Required work: Some of the lines below need repeating. Reproduce exactly those between the lines holding "nach Verbindungsabbruechen (welche" and "zwischen Empfaenger und", inclusive.

-- Opening Marker --

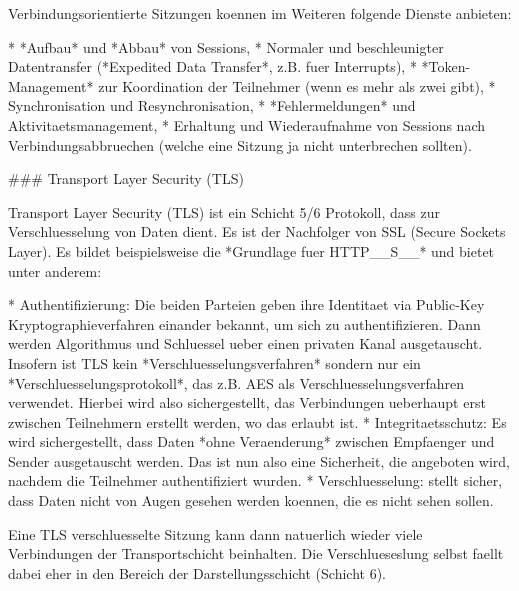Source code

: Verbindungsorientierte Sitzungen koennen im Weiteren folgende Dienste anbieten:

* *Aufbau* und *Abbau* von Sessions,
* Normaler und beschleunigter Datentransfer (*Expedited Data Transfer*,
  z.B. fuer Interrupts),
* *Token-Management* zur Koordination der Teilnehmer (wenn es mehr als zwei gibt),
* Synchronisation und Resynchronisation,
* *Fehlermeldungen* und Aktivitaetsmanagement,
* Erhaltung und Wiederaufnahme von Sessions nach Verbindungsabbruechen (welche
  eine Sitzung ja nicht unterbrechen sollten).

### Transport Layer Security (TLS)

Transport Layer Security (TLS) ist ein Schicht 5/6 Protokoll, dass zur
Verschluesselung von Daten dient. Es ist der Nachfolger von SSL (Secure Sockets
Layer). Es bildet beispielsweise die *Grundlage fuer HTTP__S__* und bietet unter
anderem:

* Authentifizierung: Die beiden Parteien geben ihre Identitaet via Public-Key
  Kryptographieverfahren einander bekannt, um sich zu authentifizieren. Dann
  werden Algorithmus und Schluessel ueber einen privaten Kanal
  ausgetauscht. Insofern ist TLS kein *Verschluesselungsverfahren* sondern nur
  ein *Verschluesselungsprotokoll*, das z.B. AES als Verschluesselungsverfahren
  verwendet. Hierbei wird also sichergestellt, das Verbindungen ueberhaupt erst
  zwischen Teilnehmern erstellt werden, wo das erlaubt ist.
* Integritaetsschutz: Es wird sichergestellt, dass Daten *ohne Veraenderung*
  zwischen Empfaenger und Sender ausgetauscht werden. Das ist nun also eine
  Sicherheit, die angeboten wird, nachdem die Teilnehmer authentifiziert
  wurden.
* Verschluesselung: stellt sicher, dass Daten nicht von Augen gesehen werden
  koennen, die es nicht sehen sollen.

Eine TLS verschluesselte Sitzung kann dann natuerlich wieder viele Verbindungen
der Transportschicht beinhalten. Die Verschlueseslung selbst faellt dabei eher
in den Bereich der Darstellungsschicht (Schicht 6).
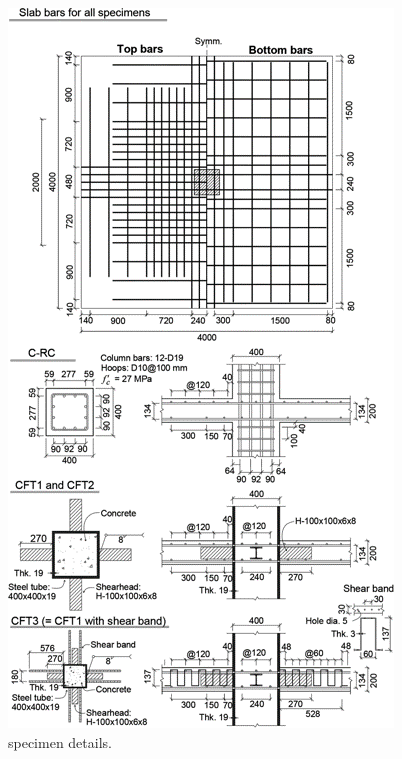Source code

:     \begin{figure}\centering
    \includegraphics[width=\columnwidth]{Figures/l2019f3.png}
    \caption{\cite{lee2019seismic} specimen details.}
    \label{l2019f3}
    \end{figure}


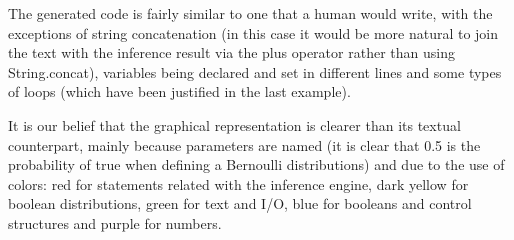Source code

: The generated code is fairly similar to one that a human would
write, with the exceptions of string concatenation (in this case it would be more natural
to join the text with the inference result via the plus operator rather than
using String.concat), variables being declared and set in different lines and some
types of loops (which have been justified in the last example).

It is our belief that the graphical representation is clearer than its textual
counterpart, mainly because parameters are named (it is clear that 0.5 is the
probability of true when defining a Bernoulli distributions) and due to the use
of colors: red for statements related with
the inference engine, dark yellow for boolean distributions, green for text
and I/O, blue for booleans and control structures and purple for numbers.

-- Closing Marker --

Task result:
* Erhaltung und Wiederaufnahme von Sessions nach Verbindungsabbruechen (welche
  eine Sitzung ja nicht unterbrechen sollten).

### Transport Layer Security (TLS)

Transport Layer Security (TLS) ist ein Schicht 5/6 Protokoll, dass zur
Verschluesselung von Daten dient. Es ist der Nachfolger von SSL (Secure Sockets
Layer). Es bildet beispielsweise die *Grundlage fuer HTTP__S__* und bietet unter
anderem:

* Authentifizierung: Die beiden Parteien geben ihre Identitaet via Public-Key
  Kryptographieverfahren einander bekannt, um sich zu authentifizieren. Dann
  werden Algorithmus und Schluessel ueber einen privaten Kanal
  ausgetauscht. Insofern ist TLS kein *Verschluesselungsverfahren* sondern nur
  ein *Verschluesselungsprotokoll*, das z.B. AES als Verschluesselungsverfahren
  verwendet. Hierbei wird also sichergestellt, das Verbindungen ueberhaupt erst
  zwischen Teilnehmern erstellt werden, wo das erlaubt ist.
* Integritaetsschutz: Es wird sichergestellt, dass Daten *ohne Veraenderung*
  zwischen Empfaenger und Sender ausgetauscht werden. Das ist nun also eine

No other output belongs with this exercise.